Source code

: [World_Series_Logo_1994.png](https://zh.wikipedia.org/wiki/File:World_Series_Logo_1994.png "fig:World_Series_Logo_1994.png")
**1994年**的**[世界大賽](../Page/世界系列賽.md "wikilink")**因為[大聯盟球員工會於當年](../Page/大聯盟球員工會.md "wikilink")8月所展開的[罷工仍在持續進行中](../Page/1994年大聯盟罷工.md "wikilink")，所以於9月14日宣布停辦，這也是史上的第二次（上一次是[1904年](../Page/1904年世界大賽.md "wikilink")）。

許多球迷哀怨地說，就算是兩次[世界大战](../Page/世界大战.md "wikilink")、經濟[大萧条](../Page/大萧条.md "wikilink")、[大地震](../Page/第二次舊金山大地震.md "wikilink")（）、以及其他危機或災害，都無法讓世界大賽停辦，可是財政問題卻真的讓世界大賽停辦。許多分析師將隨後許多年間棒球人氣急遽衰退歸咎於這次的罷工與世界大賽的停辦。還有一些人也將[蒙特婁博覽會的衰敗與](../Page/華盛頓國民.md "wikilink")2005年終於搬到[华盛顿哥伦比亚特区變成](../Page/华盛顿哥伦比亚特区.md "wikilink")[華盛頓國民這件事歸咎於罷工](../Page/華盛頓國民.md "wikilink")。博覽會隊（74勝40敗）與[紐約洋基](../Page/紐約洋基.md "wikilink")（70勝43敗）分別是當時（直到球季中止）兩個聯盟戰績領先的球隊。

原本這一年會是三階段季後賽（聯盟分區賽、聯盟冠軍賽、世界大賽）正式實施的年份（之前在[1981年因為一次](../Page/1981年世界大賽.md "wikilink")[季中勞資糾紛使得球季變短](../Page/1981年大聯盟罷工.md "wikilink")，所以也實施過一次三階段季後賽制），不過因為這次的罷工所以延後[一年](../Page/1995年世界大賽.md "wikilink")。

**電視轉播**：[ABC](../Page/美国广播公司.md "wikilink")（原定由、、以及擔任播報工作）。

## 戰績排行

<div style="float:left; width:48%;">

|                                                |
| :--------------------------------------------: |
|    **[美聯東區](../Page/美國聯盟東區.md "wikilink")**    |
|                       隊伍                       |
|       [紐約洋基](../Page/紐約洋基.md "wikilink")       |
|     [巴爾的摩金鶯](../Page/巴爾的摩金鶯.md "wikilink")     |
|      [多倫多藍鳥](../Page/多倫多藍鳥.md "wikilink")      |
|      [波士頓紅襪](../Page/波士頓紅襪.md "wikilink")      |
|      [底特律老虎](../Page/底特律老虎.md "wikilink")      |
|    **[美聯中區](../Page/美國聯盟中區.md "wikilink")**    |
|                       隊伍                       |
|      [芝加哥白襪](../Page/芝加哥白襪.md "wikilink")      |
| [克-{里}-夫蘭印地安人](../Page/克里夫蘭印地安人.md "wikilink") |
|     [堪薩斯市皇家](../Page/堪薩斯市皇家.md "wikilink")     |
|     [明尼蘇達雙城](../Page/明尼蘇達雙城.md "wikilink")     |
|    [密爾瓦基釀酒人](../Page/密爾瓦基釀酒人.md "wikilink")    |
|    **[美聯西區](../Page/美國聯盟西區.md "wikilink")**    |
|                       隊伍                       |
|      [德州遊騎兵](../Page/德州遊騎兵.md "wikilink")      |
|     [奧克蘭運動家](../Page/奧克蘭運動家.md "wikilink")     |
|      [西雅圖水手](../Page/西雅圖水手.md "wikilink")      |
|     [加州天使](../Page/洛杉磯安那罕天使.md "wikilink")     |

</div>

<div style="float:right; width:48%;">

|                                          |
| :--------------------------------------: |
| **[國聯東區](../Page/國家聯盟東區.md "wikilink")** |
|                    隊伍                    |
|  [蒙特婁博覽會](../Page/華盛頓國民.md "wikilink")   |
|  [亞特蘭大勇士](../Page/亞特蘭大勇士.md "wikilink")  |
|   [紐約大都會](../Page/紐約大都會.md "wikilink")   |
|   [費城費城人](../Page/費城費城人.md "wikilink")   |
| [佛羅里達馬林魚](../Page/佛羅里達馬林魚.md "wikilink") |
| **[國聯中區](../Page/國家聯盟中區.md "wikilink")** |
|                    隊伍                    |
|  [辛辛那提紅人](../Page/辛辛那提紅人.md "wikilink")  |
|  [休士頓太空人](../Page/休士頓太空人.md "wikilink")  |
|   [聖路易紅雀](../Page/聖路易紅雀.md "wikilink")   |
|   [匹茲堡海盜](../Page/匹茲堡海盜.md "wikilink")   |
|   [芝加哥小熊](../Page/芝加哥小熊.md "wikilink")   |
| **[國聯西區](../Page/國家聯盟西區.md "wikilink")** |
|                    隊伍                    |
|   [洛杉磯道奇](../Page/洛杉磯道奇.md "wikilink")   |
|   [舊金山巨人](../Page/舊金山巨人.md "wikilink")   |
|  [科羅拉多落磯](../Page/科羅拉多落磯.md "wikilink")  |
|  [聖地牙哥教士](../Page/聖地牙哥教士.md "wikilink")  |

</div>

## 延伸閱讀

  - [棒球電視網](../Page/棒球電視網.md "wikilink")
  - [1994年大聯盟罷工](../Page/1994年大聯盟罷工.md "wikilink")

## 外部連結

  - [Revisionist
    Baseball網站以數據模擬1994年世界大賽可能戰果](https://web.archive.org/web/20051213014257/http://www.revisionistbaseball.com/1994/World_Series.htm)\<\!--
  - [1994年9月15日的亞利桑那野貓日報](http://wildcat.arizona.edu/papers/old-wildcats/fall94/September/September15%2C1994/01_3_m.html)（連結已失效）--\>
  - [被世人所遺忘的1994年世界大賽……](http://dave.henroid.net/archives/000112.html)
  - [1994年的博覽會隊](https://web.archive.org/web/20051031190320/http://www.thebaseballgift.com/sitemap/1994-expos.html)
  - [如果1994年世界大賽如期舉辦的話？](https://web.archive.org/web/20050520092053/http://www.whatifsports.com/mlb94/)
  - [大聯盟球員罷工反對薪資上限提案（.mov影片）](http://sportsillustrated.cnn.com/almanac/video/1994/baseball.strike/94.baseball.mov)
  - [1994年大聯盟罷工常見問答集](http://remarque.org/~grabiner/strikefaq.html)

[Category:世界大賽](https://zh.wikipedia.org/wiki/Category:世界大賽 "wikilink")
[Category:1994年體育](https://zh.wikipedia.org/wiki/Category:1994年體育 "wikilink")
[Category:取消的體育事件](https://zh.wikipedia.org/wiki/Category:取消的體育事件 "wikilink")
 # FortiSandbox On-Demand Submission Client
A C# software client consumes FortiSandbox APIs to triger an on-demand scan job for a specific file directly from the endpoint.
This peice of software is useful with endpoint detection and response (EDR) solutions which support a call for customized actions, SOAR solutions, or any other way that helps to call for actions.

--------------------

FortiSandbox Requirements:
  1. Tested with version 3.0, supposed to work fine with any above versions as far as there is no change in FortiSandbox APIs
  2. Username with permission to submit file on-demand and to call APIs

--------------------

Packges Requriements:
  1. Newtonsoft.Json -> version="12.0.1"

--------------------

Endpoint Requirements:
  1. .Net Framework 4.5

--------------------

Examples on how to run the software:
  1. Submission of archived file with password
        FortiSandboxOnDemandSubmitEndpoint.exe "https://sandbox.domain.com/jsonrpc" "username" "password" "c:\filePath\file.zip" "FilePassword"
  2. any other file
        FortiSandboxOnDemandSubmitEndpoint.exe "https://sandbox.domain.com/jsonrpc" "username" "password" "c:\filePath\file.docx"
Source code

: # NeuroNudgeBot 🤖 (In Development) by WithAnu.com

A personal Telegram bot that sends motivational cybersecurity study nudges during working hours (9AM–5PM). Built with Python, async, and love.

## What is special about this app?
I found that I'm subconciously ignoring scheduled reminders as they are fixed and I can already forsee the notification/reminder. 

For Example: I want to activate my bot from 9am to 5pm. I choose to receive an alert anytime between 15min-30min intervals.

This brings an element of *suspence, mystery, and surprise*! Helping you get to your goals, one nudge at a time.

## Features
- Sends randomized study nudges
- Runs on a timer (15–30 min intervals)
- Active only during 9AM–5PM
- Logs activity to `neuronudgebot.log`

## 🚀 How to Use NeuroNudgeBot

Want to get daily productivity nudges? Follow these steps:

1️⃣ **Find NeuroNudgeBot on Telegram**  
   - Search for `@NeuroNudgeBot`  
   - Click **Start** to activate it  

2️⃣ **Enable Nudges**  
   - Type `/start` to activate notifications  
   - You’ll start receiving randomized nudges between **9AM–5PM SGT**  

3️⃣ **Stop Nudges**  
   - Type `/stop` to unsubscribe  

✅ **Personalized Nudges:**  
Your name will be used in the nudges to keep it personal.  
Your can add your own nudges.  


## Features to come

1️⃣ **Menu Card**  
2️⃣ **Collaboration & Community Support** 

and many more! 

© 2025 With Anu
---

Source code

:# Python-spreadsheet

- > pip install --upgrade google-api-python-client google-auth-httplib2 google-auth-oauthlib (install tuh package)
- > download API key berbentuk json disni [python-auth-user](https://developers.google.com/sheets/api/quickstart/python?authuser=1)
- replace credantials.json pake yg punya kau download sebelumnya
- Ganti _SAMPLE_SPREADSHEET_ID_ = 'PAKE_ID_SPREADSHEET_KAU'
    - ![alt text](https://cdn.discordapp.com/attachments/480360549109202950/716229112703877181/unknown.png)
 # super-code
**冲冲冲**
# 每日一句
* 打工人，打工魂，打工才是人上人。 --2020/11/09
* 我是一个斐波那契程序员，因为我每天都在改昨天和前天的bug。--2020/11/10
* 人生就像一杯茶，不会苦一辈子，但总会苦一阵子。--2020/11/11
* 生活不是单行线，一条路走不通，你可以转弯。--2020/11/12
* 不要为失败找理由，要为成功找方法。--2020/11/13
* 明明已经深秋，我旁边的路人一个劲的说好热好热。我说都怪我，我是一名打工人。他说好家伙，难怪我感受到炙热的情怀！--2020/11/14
====
Output, from the data above, the lines from the line with "1. Submission of" to the line with "2. any other file" exactly as they stand, both ends included and nothing else.

  1. Submission of archived file with password
        FortiSandboxOnDemandSubmitEndpoint.exe "https://sandbox.domain.com/jsonrpc" "username" "password" "c:\filePath\file.zip" "FilePassword"
  2. any other file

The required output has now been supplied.